Accountability does not go away to be Psychologically Safe

A common and distorted application of psychological safety is that it is somehow a shield from accountability. Non-performing employees tend to invoke it as an excuse for poor performance, insisting that a focus on psychological safety means valuing people and building relationships. That’s true, but stretching the premise, they claim that we should give them a pass when they don’t perform.

The flawed logic seems to be along the lines of because we may have used fear and intimidation, command and control, and manipulative and coercive tactics with people in the past, in an attempt to hold folks accountable, we must shed the artifacts that drive accountability in order to have an environment of psychological safety.

In my experience, this is especially prevalent when discussing metrics around overdue quality systems records and training.

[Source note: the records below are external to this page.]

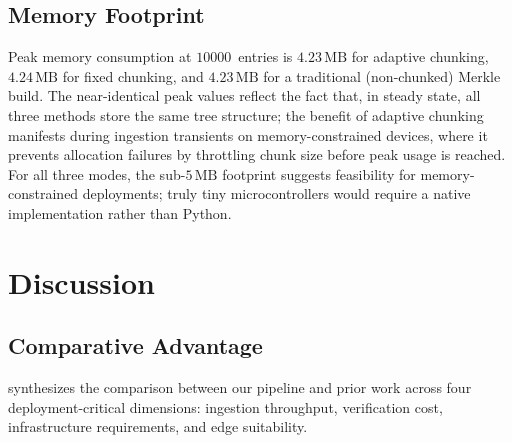 \documentclass[preprint,12pt]{elsarticle}
\begin{document}
\subsection{Memory Footprint}
\label{sec:memory}

Peak memory consumption at $10000$~entries is $4.23\,\mathrm{MB}$ for adaptive chunking, $4.24\,\mathrm{MB}$ for fixed chunking, and $4.23\,\mathrm{MB}$ for a traditional (non-chunked) Merkle build.
The near-identical peak values reflect the fact that, in steady state, all three methods store the same tree structure; the benefit of adaptive chunking manifests during ingestion transients on memory-constrained devices, where it prevents allocation failures by throttling chunk size before peak usage is reached.
For all three modes, the sub-$5\,\mathrm{MB}$ footprint suggests feasibility for memory-constrained deployments; truly tiny microcontrollers would require a native implementation rather than Python.



\section{Discussion}
\label{sec:discussion}

\subsection{Comparative Advantage}

 synthesizes the comparison between our pipeline and prior work across four deployment-critical dimensions: ingestion throughput, verification cost, infrastructure requirements, and edge suitability.
\end{document}

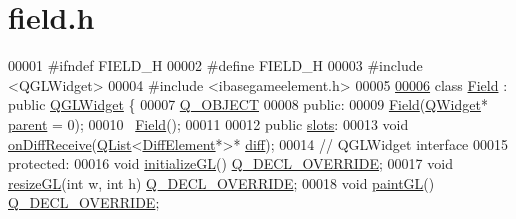 \hypertarget{a00074_source}{}\section{field.\+h}
\label{a00074_source}

\begin{DoxyCode}
00001 \textcolor{preprocessor}{#}\textcolor{preprocessor}{ifndef} \textcolor{preprocessor}{FIELD\_H}
00002 \textcolor{preprocessor}{#}\textcolor{preprocessor}{define} \textcolor{preprocessor}{FIELD\_H}
00003 \textcolor{preprocessor}{#}\textcolor{preprocessor}{include} \textcolor{preprocessor}{<}\textcolor{preprocessor}{QGLWidget}\textcolor{preprocessor}{>}
00004 \textcolor{preprocessor}{#}\textcolor{preprocessor}{include} \textcolor{preprocessor}{<}\textcolor{preprocessor}{ibasegameelement}\textcolor{preprocessor}{.}\textcolor{preprocessor}{h}\textcolor{preprocessor}{>}
00005 
\hyperlink{a00173}{00006} \textcolor{keyword}{class} \hyperlink{a00173_a407d6701413d3627ef50e9e86786b987}{Field} : \textcolor{keyword}{public} \hyperlink{a00173_a407d6701413d3627ef50e9e86786b987}{QGLWidget} \{
00007   \hyperlink{a00173_a407d6701413d3627ef50e9e86786b987}{Q\_OBJECT}
00008  \textcolor{keyword}{public}:
00009   \hyperlink{a00173_a407d6701413d3627ef50e9e86786b987}{Field}(\hyperlink{a00173_a407d6701413d3627ef50e9e86786b987}{QWidget}* \hyperlink{a00173_a407d6701413d3627ef50e9e86786b987}{parent} = 0);
00010   ~\hyperlink{a00173_a45d6e6d09b8f8e46de62b40119d62c60}{Field}();
00011 
00012  \textcolor{keyword}{public} \hyperlink{a00173_a407d6701413d3627ef50e9e86786b987}{slots}:
00013   \textcolor{keywordtype}{void} \hyperlink{a00173_a407d6701413d3627ef50e9e86786b987}{onDiffReceive}(\hyperlink{a00173_a407d6701413d3627ef50e9e86786b987}{QList}<\hyperlink{a00173_a407d6701413d3627ef50e9e86786b987}{DiffElement}*>* \hyperlink{a00173_a407d6701413d3627ef50e9e86786b987}{diff});
00014   \textcolor{comment}{// QGLWidget interface}
00015  \textcolor{keyword}{protected}:
00016   \textcolor{keywordtype}{void} \hyperlink{a00173_a38484502a93b5cd191d8ababc415e0cb}{initializeGL}() \hyperlink{a00173_a407d6701413d3627ef50e9e86786b987}{Q\_DECL\_OVERRIDE};
00017   \textcolor{keywordtype}{void} \hyperlink{a00173_a4122f1e70a73ec6c580029d968e4553c}{resizeGL}(\textcolor{keywordtype}{int} w, \textcolor{keywordtype}{int} h) \hyperlink{a00173_a407d6701413d3627ef50e9e86786b987}{Q\_DECL\_OVERRIDE};
00018   \textcolor{keywordtype}{void} \hyperlink{a00173_a43d725e582133d23bcbebdcd7bd4a287}{paintGL}() \hyperlink{a00173_a407d6701413d3627ef50e9e86786b987}{Q\_DECL\_OVERRIDE};

\end{DoxyCode}
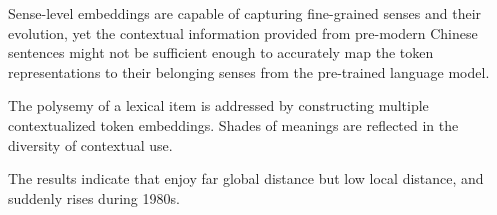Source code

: \begin{exe}
\end{exe}

Sense-level embeddings are capable of capturing fine-grained senses and their evolution, yet the contextual information provided from pre-modern Chinese sentences might not be sufficient enough to accurately map the token representations to their belonging senses from the pre-trained language model.


The polysemy of a lexical item is addressed by constructing multiple contextualized token embeddings. Shades of meanings are reflected in the diversity of contextual use.

The results indicate that \jia enjoy far global distance but low local distance, and suddenly rises during 1980s.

How to discuss what is late, can you even publish a list of folks with overdue training?

I want to be very clear, psychological safety is not a kind of diplomatic immunity from having to deliver results. It is not a shield from accountability.

Being held accountable can be looked at as transparency in progress. Psychological safety allows us to be vulnerable and to trust that the organization will take the problems seriously and address them.

Common Ownership Challenges

Process Ownership Challenges

Governance and ownership challenges often arise in an organization for four reasons:

  1. Business stakeholders who resist assuming ownership of their own processes, data and/or knowledge, or have balkanized/siloed accountability
  2. Turf wars or power struggles between groups of stakeholders
  3. Lack of maturity in one or more areas
  4. Resistance to established governance rules

The Business Struggles with Accountability

Processes often have a number of stakeholders, but no apparent owners. This results in opportunity costs as compulsory process changes (e.g. legislative requirements, systems capacity, or company structural changes) or process improvements are not implemented because the business process owner is unaware of the change, or no clear business process owner has been identified which leads to an increase in risk.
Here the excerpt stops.